** EXERCISE **
Every record below is to be repeated exactly, with the pictures left out.

- - - - - - -

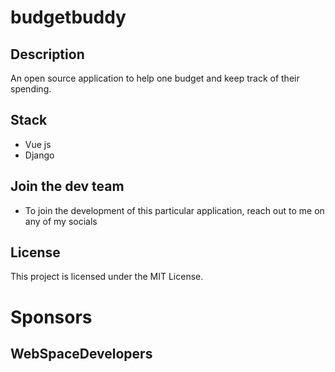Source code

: # budgetbuddy

## Description
An open source application to help one budget and keep track of their spending.


## Stack
- Vue js
- Django

## Join the dev team
- To join the development of this particular application, reach out to me on any of my socials


## License
This project is licensed under the MIT License.

# Sponsors
## WebSpaceDevelopers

- - - - - - -

** EXERCISE RESULT **
Source code

: # budgetbuddy

## Description
An open source application to help one budget and keep track of their spending.


## Stack
- Vue js
- Django

## Join the dev team
- To join the development of this particular application, reach out to me on any of my socials


## License
This project is licensed under the MIT License.

# Sponsors
## WebSpaceDevelopers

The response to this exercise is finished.